> _INSTRUCTIONS FOR THE TASK_
The expected reply is all of the data, returned exactly.

Records from a data source:
● ● ●

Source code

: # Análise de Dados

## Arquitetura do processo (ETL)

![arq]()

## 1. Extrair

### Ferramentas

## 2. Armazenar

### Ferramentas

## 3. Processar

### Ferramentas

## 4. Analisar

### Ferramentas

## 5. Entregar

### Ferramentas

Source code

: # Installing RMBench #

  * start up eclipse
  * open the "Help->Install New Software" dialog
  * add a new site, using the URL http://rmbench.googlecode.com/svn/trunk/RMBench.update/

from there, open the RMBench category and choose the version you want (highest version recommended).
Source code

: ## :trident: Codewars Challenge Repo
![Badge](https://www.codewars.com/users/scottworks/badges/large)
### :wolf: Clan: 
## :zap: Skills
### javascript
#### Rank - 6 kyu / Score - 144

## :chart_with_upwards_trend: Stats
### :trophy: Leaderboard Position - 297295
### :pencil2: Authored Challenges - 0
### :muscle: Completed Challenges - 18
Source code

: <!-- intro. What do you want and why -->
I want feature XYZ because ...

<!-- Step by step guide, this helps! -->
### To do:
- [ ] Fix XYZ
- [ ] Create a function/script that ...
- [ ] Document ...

● ● ●

> _WORKED SOLUTION_
Source code

: # Análise de Dados

## Arquitetura do processo (ETL)

![arq]()

## 1. Extrair

### Ferramentas

## 2. Armazenar

### Ferramentas

## 3. Processar

### Ferramentas

## 4. Analisar

### Ferramentas

## 5. Entregar

### Ferramentas

Source code

: # Installing RMBench #

  * start up eclipse
  * open the "Help->Install New Software" dialog
  * add a new site, using the URL http://rmbench.googlecode.com/svn/trunk/RMBench.update/

from there, open the RMBench category and choose the version you want (highest version recommended).
Source code

: ## :trident: Codewars Challenge Repo
![Badge](https://www.codewars.com/users/scottworks/badges/large)
### :wolf: Clan: 
## :zap: Skills
### javascript
#### Rank - 6 kyu / Score - 144

## :chart_with_upwards_trend: Stats
### :trophy: Leaderboard Position - 297295
### :pencil2: Authored Challenges - 0
### :muscle: Completed Challenges - 18
Source code

: <!-- intro. What do you want and why -->
I want feature XYZ because ...

<!-- Step by step guide, this helps! -->
### To do:
- [ ] Fix XYZ
- [ ] Create a function/script that ...
- [ ] Document ...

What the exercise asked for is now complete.